What to produce ->
Each line with the string "Builder" is to be copied from the records below.

------------------------------

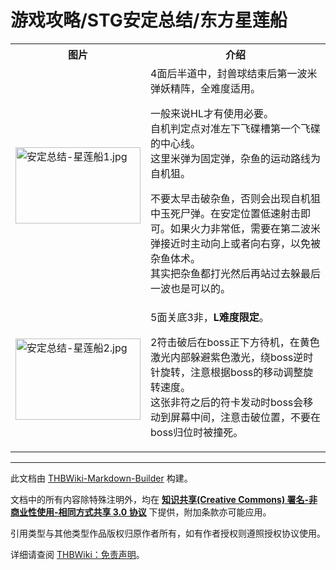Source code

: # 游戏攻略/STG安定总结/东方星莲船

<!-- source html: G:\repos\THBWiki-Markdown-Builder\THBWikiMarkdown\Temp\main\7\7f\ns0%3A%E6%B8%B8%E6%88%8F%E6%94%BB%E7%95%A5%2FSTG%E5%AE%89%E5%AE%9A%E6%80%BB%E7%BB%93%2F%E4%B8%9C%E6%96%B9%E6%98%9F%E8%8E%B2%E8%88%B9.html -->




<table>

<tbody><tr>
<th>图片</th>
<th>介绍
</th></tr>
<tr>
<td><a href="./文件-安定总结-星莲船1.jpg.md" class="image"><img alt="安定总结-星莲船1.jpg" src="https://upload.thwiki.cc/thumb/2/2b/%E5%AE%89%E5%AE%9A%E6%80%BB%E7%BB%93-%E6%98%9F%E8%8E%B2%E8%88%B91.jpg/200px-%E5%AE%89%E5%AE%9A%E6%80%BB%E7%BB%93-%E6%98%9F%E8%8E%B2%E8%88%B91.jpg" decoding="async" loading="lazy" width="200" height="122" srcset="https://upload.thwiki.cc/thumb/2/2b/%E5%AE%89%E5%AE%9A%E6%80%BB%E7%BB%93-%E6%98%9F%E8%8E%B2%E8%88%B91.jpg/300px-%E5%AE%89%E5%AE%9A%E6%80%BB%E7%BB%93-%E6%98%9F%E8%8E%B2%E8%88%B91.jpg 1.5x, https://upload.thwiki.cc/2/2b/%E5%AE%89%E5%AE%9A%E6%80%BB%E7%BB%93-%E6%98%9F%E8%8E%B2%E8%88%B91.jpg 2x" data-file-width="388" data-file-height="237"></a>
</td>
<td>4面后半道中，封兽球结束后第一波米弹妖精阵，全难度适用。
<p>一般来说HL才有使用必要。<br>自机判定点对准左下飞碟槽第一个飞碟的中心线。<br>这里米弹为固定弹，杂鱼的运动路线为自机狙。
</p><p>不要太早击破杂鱼，否则会出现自机狙中玉死尸弹。在安定位置低速射击即可。如果火力非常低，需要在第二波米弹接近时主动向上或者向右穿，以免被杂鱼体术。<br>
其实把杂鱼都打光然后再站过去躲最后一波也是可以的。
</p>
</td></tr>
<tr>
<td><a href="./文件-安定总结-星莲船2.jpg.md" class="image"><img alt="安定总结-星莲船2.jpg" src="https://upload.thwiki.cc/thumb/d/dd/%E5%AE%89%E5%AE%9A%E6%80%BB%E7%BB%93-%E6%98%9F%E8%8E%B2%E8%88%B92.jpg/200px-%E5%AE%89%E5%AE%9A%E6%80%BB%E7%BB%93-%E6%98%9F%E8%8E%B2%E8%88%B92.jpg" decoding="async" loading="lazy" width="200" height="130" srcset="https://upload.thwiki.cc/thumb/d/dd/%E5%AE%89%E5%AE%9A%E6%80%BB%E7%BB%93-%E6%98%9F%E8%8E%B2%E8%88%B92.jpg/300px-%E5%AE%89%E5%AE%9A%E6%80%BB%E7%BB%93-%E6%98%9F%E8%8E%B2%E8%88%B92.jpg 1.5x, https://upload.thwiki.cc/d/dd/%E5%AE%89%E5%AE%9A%E6%80%BB%E7%BB%93-%E6%98%9F%E8%8E%B2%E8%88%B92.jpg 2x" data-file-width="384" data-file-height="249"></a>
</td>
<td>5面关底3非，<b>L难度限定</b>。
<p>2符击破后在boss正下方待机，在黄色激光内部躲避紫色激光，绕boss逆时针旋转，注意根据boss的移动调整旋转速度。<br>这张非符之后的符卡发动时boss会移动到屏幕中间，注意击破位置，不要在boss归位时被撞死。
</p>
</td></tr></tbody></table>






---

此文档由 [THBWiki-Markdown-Builder](https://github.com/Delsin-Yu/THBWiki-Markdown-Builder) 构建。

文档中的所有内容除特殊注明外，均在 [**知识共享(Creative Commons) 署名-非商业性使用-相同方式共享 3.0 协议**](https://creativecommons.org/licenses/by-sa/3.0/deed.zh-hans) 下提供，附加条款亦可能应用。

引用类型与其他类型作品版权归原作者所有，如有作者授权则遵照授权协议使用。

详细请查阅 [THBWiki：免责声明](https://thbwiki.cc/THBWiki:%E5%85%8D%E8%B4%A3%E5%A3%B0%E6%98%8E)。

------------------------------

Output of the exercise ->
<!-- source html: G:\repos\THBWiki-Markdown-Builder\THBWikiMarkdown\Temp\main\7\7f\ns0%3A%E6%B8%B8%E6%88%8F%E6%94%BB%E7%95%A5%2FSTG%E5%AE%89%E5%AE%9A%E6%80%BB%E7%BB%93%2F%E4%B8%9C%E6%96%B9%E6%98%9F%E8%8E%B2%E8%88%B9.html -->
此文档由 [THBWiki-Markdown-Builder](https://github.com/Delsin-Yu/THBWiki-Markdown-Builder) 构建。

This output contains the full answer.